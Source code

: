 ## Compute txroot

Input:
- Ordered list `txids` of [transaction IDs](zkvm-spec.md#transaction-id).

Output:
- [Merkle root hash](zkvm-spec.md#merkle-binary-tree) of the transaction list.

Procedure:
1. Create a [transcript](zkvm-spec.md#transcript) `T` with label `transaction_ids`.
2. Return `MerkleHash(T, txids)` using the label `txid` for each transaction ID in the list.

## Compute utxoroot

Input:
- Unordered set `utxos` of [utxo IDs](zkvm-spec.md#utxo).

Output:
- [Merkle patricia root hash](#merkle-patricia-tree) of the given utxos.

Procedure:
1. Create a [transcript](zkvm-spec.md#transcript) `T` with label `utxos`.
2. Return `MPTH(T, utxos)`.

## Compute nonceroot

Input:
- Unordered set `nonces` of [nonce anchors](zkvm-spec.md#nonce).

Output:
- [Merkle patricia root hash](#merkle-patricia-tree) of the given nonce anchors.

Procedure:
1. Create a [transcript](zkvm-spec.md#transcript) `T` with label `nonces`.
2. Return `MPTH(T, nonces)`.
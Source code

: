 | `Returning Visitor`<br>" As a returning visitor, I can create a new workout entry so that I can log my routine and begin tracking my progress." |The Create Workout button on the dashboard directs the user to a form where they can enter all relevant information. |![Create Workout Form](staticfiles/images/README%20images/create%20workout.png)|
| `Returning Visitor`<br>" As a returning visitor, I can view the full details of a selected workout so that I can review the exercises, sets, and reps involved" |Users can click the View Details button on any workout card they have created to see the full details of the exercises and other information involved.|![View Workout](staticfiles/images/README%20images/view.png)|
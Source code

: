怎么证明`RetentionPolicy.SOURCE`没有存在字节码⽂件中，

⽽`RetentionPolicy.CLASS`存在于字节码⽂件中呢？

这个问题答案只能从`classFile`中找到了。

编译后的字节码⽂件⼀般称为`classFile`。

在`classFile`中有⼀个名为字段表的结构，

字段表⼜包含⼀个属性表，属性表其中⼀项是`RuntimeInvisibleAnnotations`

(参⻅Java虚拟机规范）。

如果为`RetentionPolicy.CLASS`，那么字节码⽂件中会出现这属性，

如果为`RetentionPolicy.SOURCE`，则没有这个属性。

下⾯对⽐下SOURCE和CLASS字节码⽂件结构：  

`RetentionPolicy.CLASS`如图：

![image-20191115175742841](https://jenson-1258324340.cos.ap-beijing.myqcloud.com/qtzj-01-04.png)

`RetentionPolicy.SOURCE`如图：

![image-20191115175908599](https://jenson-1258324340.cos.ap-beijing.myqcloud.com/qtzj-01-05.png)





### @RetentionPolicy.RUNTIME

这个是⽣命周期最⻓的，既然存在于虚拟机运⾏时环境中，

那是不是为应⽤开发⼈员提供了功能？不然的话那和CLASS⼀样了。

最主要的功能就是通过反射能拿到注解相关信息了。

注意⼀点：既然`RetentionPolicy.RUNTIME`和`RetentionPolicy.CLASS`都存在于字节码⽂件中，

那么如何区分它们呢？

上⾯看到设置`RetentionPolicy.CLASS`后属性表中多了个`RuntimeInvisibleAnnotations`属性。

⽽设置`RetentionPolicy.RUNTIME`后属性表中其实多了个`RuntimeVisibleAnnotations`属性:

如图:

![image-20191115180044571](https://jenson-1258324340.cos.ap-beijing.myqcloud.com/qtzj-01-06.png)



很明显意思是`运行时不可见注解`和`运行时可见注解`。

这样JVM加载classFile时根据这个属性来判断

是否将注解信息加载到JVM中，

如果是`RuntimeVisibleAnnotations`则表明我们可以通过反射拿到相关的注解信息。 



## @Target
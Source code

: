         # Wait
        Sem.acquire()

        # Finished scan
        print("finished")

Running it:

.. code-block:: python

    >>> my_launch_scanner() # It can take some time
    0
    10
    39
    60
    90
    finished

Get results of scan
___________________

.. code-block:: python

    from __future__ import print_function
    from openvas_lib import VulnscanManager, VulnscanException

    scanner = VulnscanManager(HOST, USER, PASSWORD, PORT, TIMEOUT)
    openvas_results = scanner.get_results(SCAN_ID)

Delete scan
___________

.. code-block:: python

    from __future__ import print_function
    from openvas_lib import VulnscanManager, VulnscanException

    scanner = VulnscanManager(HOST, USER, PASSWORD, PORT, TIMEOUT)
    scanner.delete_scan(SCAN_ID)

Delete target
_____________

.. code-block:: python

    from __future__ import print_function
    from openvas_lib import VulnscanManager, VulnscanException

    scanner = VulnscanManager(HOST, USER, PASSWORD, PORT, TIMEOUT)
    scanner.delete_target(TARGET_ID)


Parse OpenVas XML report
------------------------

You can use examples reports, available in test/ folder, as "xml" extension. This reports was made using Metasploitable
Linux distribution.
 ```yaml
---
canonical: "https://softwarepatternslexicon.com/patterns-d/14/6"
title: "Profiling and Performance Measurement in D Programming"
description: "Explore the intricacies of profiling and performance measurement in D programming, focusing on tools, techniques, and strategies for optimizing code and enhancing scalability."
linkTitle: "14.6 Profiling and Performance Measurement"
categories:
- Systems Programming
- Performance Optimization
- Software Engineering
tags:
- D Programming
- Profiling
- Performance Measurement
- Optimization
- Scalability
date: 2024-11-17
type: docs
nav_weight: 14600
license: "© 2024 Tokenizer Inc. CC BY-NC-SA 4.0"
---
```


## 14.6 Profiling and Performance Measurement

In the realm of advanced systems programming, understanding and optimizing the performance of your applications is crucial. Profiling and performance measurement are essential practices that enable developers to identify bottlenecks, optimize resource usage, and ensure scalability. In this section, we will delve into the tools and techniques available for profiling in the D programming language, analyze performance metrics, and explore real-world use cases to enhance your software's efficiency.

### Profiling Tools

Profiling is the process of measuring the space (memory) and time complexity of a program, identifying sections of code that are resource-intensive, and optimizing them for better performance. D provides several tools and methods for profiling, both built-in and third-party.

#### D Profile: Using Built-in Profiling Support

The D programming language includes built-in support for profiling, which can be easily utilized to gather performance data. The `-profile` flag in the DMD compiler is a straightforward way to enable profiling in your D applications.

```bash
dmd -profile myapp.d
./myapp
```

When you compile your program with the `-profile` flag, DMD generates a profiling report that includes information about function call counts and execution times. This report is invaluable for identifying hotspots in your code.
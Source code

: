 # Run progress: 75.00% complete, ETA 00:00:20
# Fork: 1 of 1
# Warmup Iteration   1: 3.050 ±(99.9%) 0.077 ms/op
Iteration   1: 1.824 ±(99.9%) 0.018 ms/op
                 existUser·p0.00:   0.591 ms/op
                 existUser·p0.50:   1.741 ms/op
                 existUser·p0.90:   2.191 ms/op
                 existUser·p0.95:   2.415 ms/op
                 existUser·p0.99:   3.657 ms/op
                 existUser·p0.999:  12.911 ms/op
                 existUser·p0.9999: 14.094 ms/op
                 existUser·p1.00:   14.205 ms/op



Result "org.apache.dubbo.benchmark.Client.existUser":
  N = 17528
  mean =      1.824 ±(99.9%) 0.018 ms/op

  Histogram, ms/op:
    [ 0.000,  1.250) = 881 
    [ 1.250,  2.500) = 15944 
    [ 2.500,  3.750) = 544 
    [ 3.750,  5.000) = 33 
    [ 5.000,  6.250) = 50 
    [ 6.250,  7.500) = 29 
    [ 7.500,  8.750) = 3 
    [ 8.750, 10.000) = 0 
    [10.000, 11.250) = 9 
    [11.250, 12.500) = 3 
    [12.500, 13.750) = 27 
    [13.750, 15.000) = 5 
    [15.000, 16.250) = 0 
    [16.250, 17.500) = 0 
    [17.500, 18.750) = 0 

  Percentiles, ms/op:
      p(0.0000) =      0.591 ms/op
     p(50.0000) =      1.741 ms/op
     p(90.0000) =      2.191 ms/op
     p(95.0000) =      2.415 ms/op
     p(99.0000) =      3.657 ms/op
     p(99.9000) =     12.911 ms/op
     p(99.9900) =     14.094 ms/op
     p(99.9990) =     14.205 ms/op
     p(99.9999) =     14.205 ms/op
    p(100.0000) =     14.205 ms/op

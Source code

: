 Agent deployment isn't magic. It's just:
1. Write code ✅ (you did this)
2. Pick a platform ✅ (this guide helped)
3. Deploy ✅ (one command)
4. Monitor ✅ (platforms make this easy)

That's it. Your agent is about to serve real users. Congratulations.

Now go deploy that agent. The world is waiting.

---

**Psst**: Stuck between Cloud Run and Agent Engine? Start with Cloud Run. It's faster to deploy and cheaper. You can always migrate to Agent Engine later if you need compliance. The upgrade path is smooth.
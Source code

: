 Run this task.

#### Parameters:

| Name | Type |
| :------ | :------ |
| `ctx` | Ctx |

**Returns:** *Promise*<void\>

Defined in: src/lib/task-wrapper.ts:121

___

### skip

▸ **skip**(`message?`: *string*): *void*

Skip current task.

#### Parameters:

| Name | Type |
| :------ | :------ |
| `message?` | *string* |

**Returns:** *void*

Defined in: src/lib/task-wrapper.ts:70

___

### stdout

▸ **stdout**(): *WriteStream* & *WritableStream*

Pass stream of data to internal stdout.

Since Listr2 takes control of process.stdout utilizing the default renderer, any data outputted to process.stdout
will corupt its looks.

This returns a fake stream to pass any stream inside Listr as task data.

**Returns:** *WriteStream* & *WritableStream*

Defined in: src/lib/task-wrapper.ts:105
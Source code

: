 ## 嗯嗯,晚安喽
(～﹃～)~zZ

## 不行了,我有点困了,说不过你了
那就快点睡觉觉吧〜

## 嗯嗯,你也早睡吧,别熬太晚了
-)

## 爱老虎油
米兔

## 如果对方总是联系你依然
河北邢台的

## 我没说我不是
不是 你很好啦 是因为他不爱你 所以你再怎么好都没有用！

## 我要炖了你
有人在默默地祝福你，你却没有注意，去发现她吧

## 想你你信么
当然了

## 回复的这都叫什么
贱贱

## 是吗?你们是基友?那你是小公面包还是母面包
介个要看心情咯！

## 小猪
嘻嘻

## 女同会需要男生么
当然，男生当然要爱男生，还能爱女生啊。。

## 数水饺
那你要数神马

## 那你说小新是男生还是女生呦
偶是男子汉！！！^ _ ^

■ ■ ■

Task goal:
Whenever a line of the records holds the string "enable", pick it out and copy it.

Output of the task:
In the realm of advanced systems programming, understanding and optimizing the performance of your applications is crucial. Profiling and performance measurement are essential practices that enable developers to identify bottlenecks, optimize resource usage, and ensure scalability. In this section, we will delve into the tools and techniques available for profiling in the D programming language, analyze performance metrics, and explore real-world use cases to enhance your software's efficiency.
The D programming language includes built-in support for profiling, which can be easily utilized to gather performance data. The `-profile` flag in the DMD compiler is a straightforward way to enable profiling in your D applications.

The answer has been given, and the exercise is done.